When the woman visited the GP with her child, on the advice of the HSE, she said her local doctor expressed surprise at the situation in the centre.
“To be honest I don’t think they responded well. Their first step when the patient with TB arrived in hospital should have been to isolate the person until everyone else was checked. Not wait until after they had treated the case. Now when they came, they only checked the small kids.”
The BCG vaccine, which protects children from TB, is no longer being given routinely to all children in Ireland due to a shortage in supplies, according to the HSE.
In response to queries, the department of public health in HSE West confirmed they had investigated a case of TB at a “shared accommodation” in Galway city and that the patient was under medical care, had been undergoing treatment since diagnosis and was not infectious.
Following notification of this case, public health doctors started testing those who had been in close contact with the patient. They prioritised “contacts most vulnerable, such as very young children” for initial screening, according to the HSE statement.

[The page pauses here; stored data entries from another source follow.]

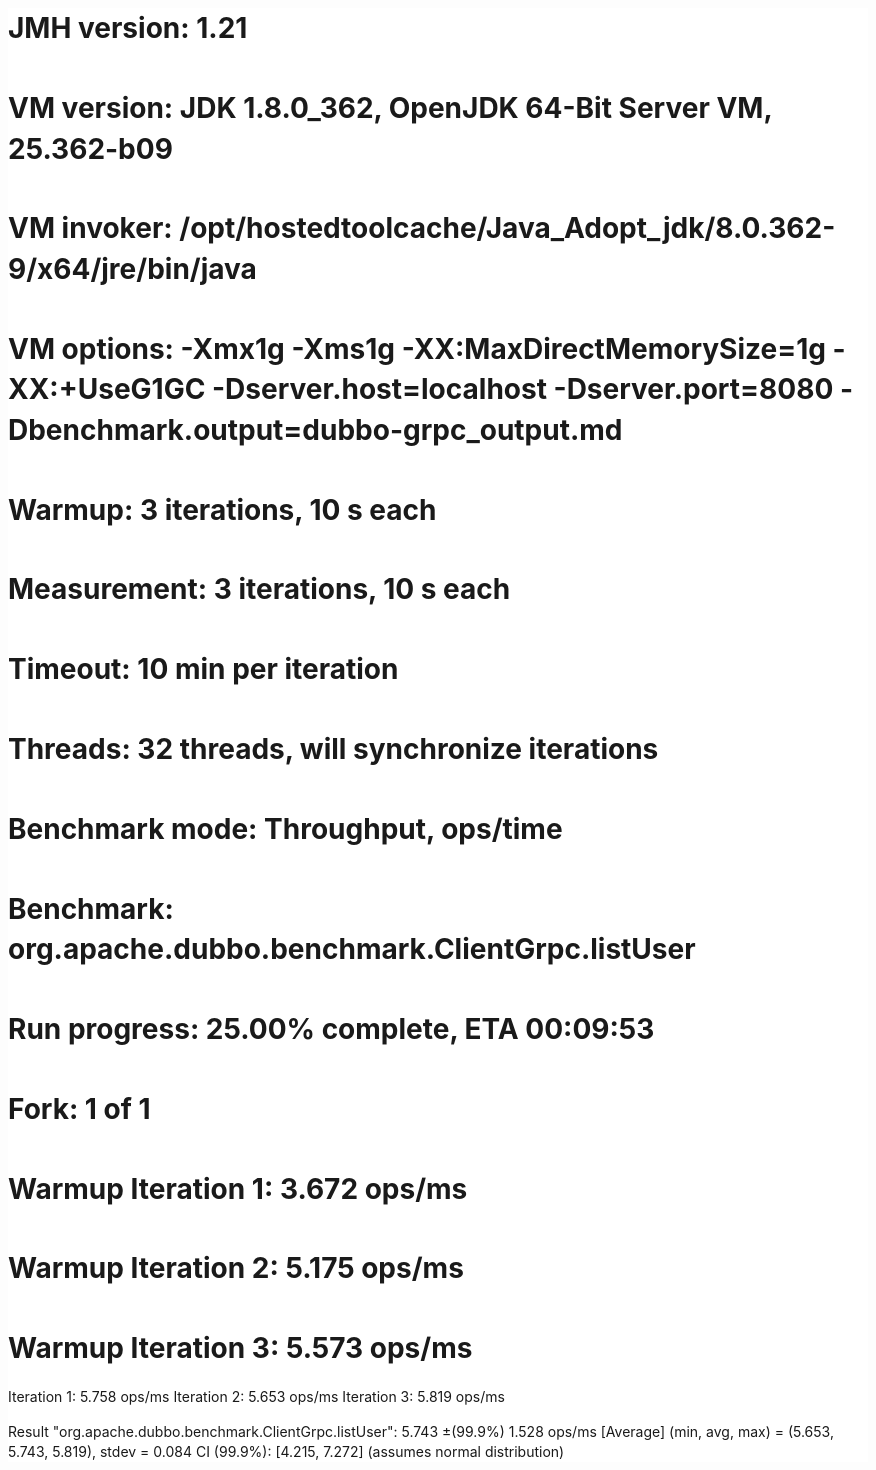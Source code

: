 
# JMH version: 1.21
# VM version: JDK 1.8.0_362, OpenJDK 64-Bit Server VM, 25.362-b09
# VM invoker: /opt/hostedtoolcache/Java_Adopt_jdk/8.0.362-9/x64/jre/bin/java
# VM options: -Xmx1g -Xms1g -XX:MaxDirectMemorySize=1g -XX:+UseG1GC -Dserver.host=localhost -Dserver.port=8080 -Dbenchmark.output=dubbo-grpc_output.md
# Warmup: 3 iterations, 10 s each
# Measurement: 3 iterations, 10 s each
# Timeout: 10 min per iteration
# Threads: 32 threads, will synchronize iterations
# Benchmark mode: Throughput, ops/time
# Benchmark: org.apache.dubbo.benchmark.ClientGrpc.listUser

# Run progress: 25.00% complete, ETA 00:09:53
# Fork: 1 of 1
# Warmup Iteration   1: 3.672 ops/ms
# Warmup Iteration   2: 5.175 ops/ms
# Warmup Iteration   3: 5.573 ops/ms
Iteration   1: 5.758 ops/ms
Iteration   2: 5.653 ops/ms
Iteration   3: 5.819 ops/ms


Result "org.apache.dubbo.benchmark.ClientGrpc.listUser":
  5.743 ±(99.9%) 1.528 ops/ms [Average]
  (min, avg, max) = (5.653, 5.743, 5.819), stdev = 0.084
  CI (99.9%): [4.215, 7.272] (assumes normal distribution)
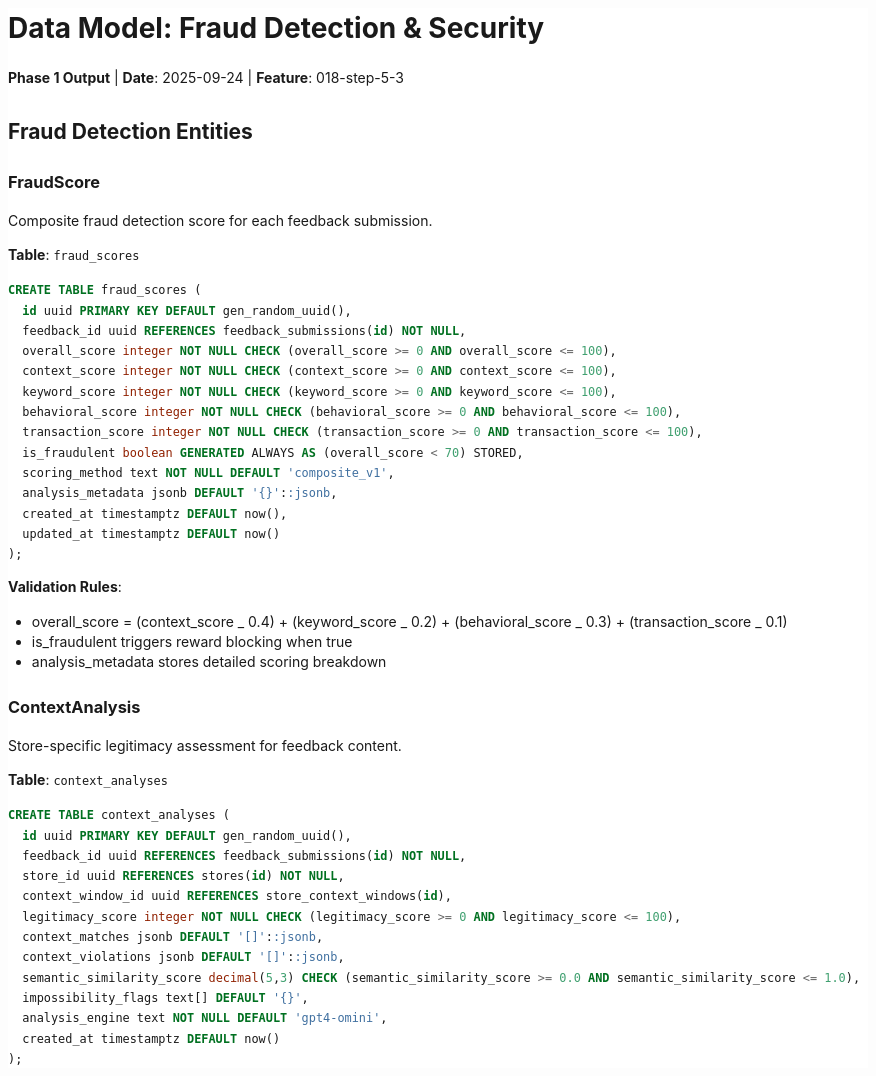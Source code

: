 # Data Model: Fraud Detection & Security

**Phase 1 Output** | **Date**: 2025-09-24 | **Feature**: 018-step-5-3

## Fraud Detection Entities

### FraudScore

Composite fraud detection score for each feedback submission.

**Table**: `fraud_scores`

```sql
CREATE TABLE fraud_scores (
  id uuid PRIMARY KEY DEFAULT gen_random_uuid(),
  feedback_id uuid REFERENCES feedback_submissions(id) NOT NULL,
  overall_score integer NOT NULL CHECK (overall_score >= 0 AND overall_score <= 100),
  context_score integer NOT NULL CHECK (context_score >= 0 AND context_score <= 100),
  keyword_score integer NOT NULL CHECK (keyword_score >= 0 AND keyword_score <= 100),
  behavioral_score integer NOT NULL CHECK (behavioral_score >= 0 AND behavioral_score <= 100),
  transaction_score integer NOT NULL CHECK (transaction_score >= 0 AND transaction_score <= 100),
  is_fraudulent boolean GENERATED ALWAYS AS (overall_score < 70) STORED,
  scoring_method text NOT NULL DEFAULT 'composite_v1',
  analysis_metadata jsonb DEFAULT '{}'::jsonb,
  created_at timestamptz DEFAULT now(),
  updated_at timestamptz DEFAULT now()
);
```

**Validation Rules**:

- overall_score = (context_score _ 0.4) + (keyword_score _ 0.2) +
  (behavioral_score _ 0.3) + (transaction_score _ 0.1)
- is_fraudulent triggers reward blocking when true
- analysis_metadata stores detailed scoring breakdown

### ContextAnalysis

Store-specific legitimacy assessment for feedback content.

**Table**: `context_analyses`

```sql
CREATE TABLE context_analyses (
  id uuid PRIMARY KEY DEFAULT gen_random_uuid(),
  feedback_id uuid REFERENCES feedback_submissions(id) NOT NULL,
  store_id uuid REFERENCES stores(id) NOT NULL,
  context_window_id uuid REFERENCES store_context_windows(id),
  legitimacy_score integer NOT NULL CHECK (legitimacy_score >= 0 AND legitimacy_score <= 100),
  context_matches jsonb DEFAULT '[]'::jsonb,
  context_violations jsonb DEFAULT '[]'::jsonb,
  semantic_similarity_score decimal(5,3) CHECK (semantic_similarity_score >= 0.0 AND semantic_similarity_score <= 1.0),
  impossibility_flags text[] DEFAULT '{}',
  analysis_engine text NOT NULL DEFAULT 'gpt4-omini',
  created_at timestamptz DEFAULT now()
);
```

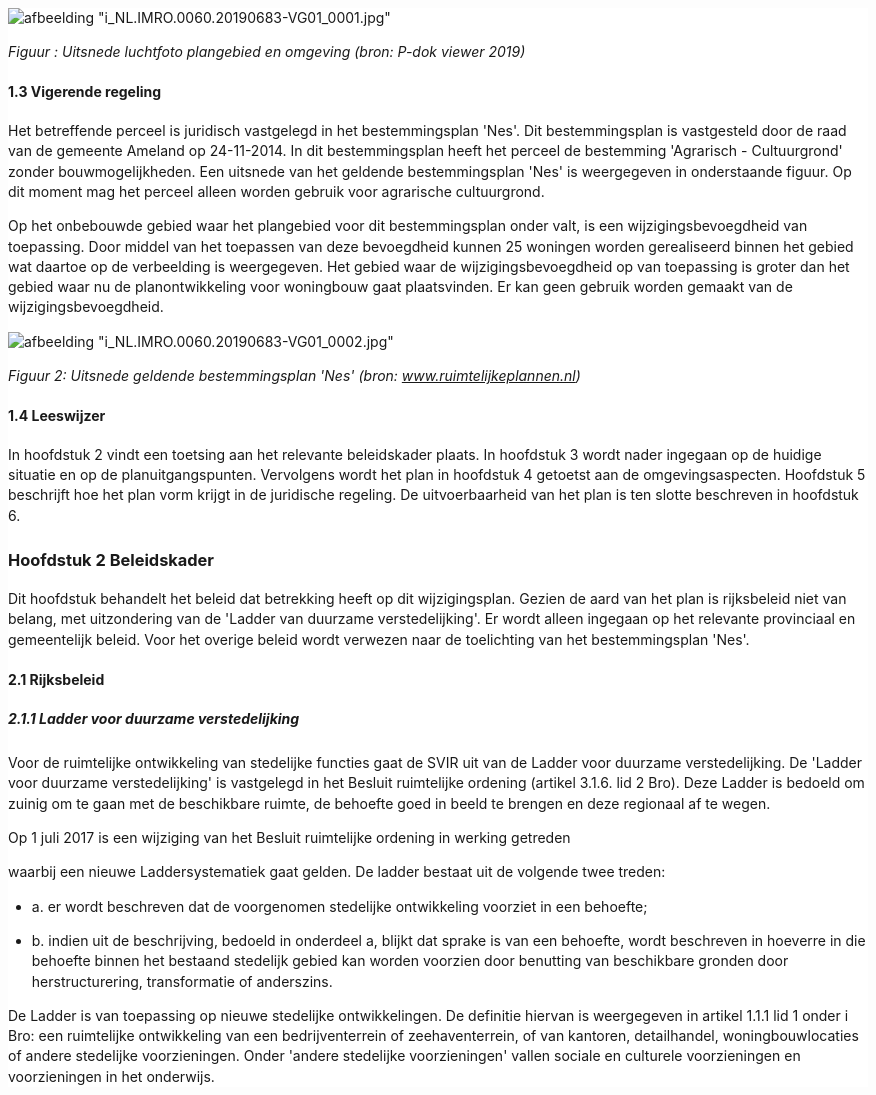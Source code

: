 ![afbeelding "i_NL.IMRO.0060.20190683-VG01_0001.jpg"](i_NL.IMRO.0060.20190683-VG01_0001.jpg)

*Figuur : Uitsnede luchtfoto plangebied en omgeving (bron: P\-dok viewer 2019\)*

#### 1\.3 Vigerende regeling

Het betreffende perceel is juridisch vastgelegd in het bestemmingsplan 'Nes'. Dit bestemmingsplan is vastgesteld door de raad van de gemeente Ameland op 24\-11\-2014\. In dit bestemmingsplan heeft het perceel de bestemming 'Agrarisch \- Cultuurgrond' zonder bouwmogelijkheden. Een uitsnede van het geldende bestemmingsplan 'Nes' is weergegeven in onderstaande figuur. Op dit moment mag het perceel alleen worden gebruik voor agrarische cultuurgrond.

Op het onbebouwde gebied waar het plangebied voor dit bestemmingsplan onder valt, is een wijzigingsbevoegdheid van toepassing. Door middel van het toepassen van deze bevoegdheid kunnen 25 woningen worden gerealiseerd binnen het gebied wat daartoe op de verbeelding is weergegeven. Het gebied waar de wijzigingsbevoegdheid op van toepassing is groter dan het gebied waar nu de planontwikkeling voor woningbouw gaat plaatsvinden. Er kan geen gebruik worden gemaakt van de wijzigingsbevoegdheid.

![afbeelding "i_NL.IMRO.0060.20190683-VG01_0002.jpg"](i_NL.IMRO.0060.20190683-VG01_0002.jpg)

*Figuur 2: Uitsnede geldende bestemmingsplan 'Nes' (bron: www.ruimtelijkeplannen.nl)*

#### 1\.4 Leeswijzer

In hoofdstuk 2 vindt een toetsing aan het relevante beleidskader plaats. In hoofdstuk 3 wordt nader ingegaan op de huidige situatie en op de planuitgangspunten. Vervolgens wordt het plan in hoofdstuk 4 getoetst aan de omgevingsaspecten. Hoofdstuk 5 beschrijft hoe het plan vorm krijgt in de juridische regeling. De uitvoerbaarheid van het plan is ten slotte beschreven in hoofdstuk 6.

### Hoofdstuk 2 Beleidskader

Dit hoofdstuk behandelt het beleid dat betrekking heeft op dit wijzigingsplan. Gezien de aard van het plan is rijksbeleid niet van belang, met uitzondering van de 'Ladder van duurzame verstedelijking'. Er wordt alleen ingegaan op het relevante provinciaal en gemeentelijk beleid. Voor het overige beleid wordt verwezen naar de toelichting van het bestemmingsplan 'Nes'.

#### 2\.1 Rijksbeleid

##### 2\.1\.1 Ladder voor duurzame verstedelijking

Voor de ruimtelijke ontwikkeling van stedelijke functies gaat de SVIR uit van de Ladder voor duurzame verstedelijking. De 'Ladder voor duurzame verstedelijking' is vastgelegd in het Besluit ruimtelijke ordening (artikel 3\.1\.6\. lid 2 Bro). Deze Ladder is bedoeld om zuinig om te gaan met de beschikbare ruimte, de behoefte goed in beeld te brengen en deze regionaal af te wegen.

Op 1 juli 2017 is een wijziging van het Besluit ruimtelijke ordening in werking getreden

waarbij een nieuwe Laddersystematiek gaat gelden. De ladder bestaat uit de volgende twee treden:

* a. er wordt beschreven dat de voorgenomen stedelijke ontwikkeling voorziet in een behoefte;

* b. indien uit de beschrijving, bedoeld in onderdeel a, blijkt dat sprake is van een behoefte, wordt beschreven in hoeverre in die behoefte binnen het bestaand stedelijk gebied kan worden voorzien door benutting van beschikbare gronden door herstructurering, transformatie of anderszins.

De Ladder is van toepassing op nieuwe stedelijke ontwikkelingen. De definitie hiervan is weergegeven in artikel 1\.1\.1 lid 1 onder i Bro: een ruimtelijke ontwikkeling van een bedrijventerrein of zeehaventerrein, of van kantoren, detailhandel, woningbouwlocaties of andere stedelijke voorzieningen. Onder 'andere stedelijke voorzieningen' vallen sociale en culturele voorzieningen en voorzieningen in het onderwijs.
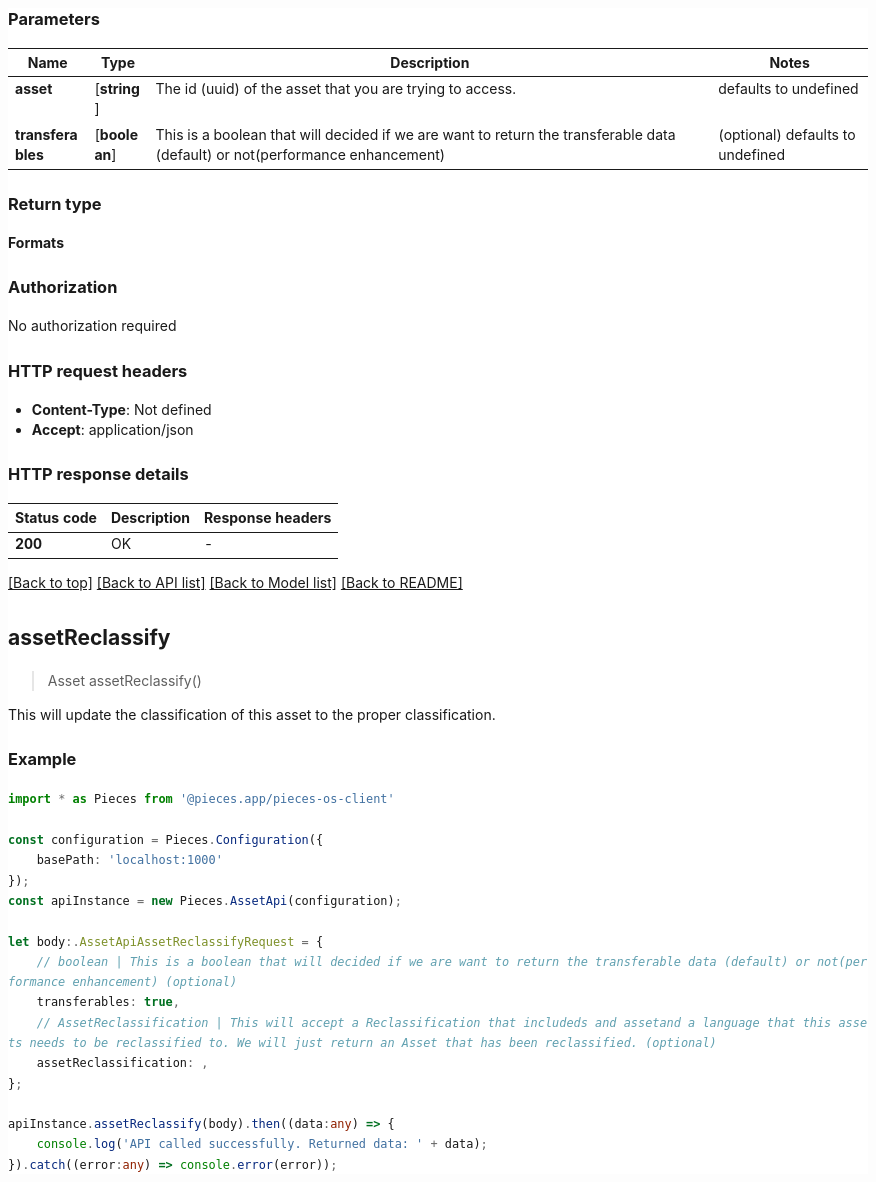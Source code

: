 
### Parameters

Name | Type | Description  | Notes
------------- | ------------- | ------------- | -------------
 **asset** | [**string**] | The id (uuid) of the asset that you are trying to access. | defaults to undefined
 **transferables** | [**boolean**] | This is a boolean that will decided if we are want to return the transferable data (default) or not(performance enhancement) | (optional) defaults to undefined


### Return type

**Formats**

### Authorization

No authorization required

### HTTP request headers

- **Content-Type**: Not defined
- **Accept**: application/json


### HTTP response details
| Status code | Description | Response headers |
|-------------|-------------|------------------|
**200** | OK |  -  |

[[Back to top]](#) [[Back to API list]](README#documentation-for-api-endpoints) [[Back to Model list]](README#documentation-for-models) [[Back to README]](README)

## **assetReclassify**
> Asset assetReclassify()

This will update the classification of this asset to the proper classification.

### Example

```typescript
import * as Pieces from '@pieces.app/pieces-os-client'

const configuration = Pieces.Configuration({
    basePath: 'localhost:1000'
});
const apiInstance = new Pieces.AssetApi(configuration);

let body:.AssetApiAssetReclassifyRequest = {
    // boolean | This is a boolean that will decided if we are want to return the transferable data (default) or not(performance enhancement) (optional)
    transferables: true,
    // AssetReclassification | This will accept a Reclassification that includeds and assetand a language that this assets needs to be reclassified to. We will just return an Asset that has been reclassified. (optional)
    assetReclassification: ,
};

apiInstance.assetReclassify(body).then((data:any) => {
    console.log('API called successfully. Returned data: ' + data);
}).catch((error:any) => console.error(error));
```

It added that it would continue to investigate and manage the situation.
“The aim of contact tracing is to help identify any other TB cases early and to reduce illness among those who have been in contact with TB patients”, the HSE statement continued. “If a person is diagnosed with TB, the person is offered treatment as soon as possible. If a person is diagnosed with latent tuberculosis infection, he/she may be offered preventive medication that can reduce their risk of becoming ill with TB.”
The HSE noted that people living in the same house as the person who is sick or are in close contact with them would be most at risk. Most TB cases are caused by breathing in bacteria; only a small number of people who breathe in the TB germ get sick, it stated.
A spokesman for the department of justice said the International Protection Accommodation Service (formerly the Reception and Integration Agency) had been made aware of the TB diagnosis in Galway and was “committed to the fullest co-operation with the HSE” regarding the matter.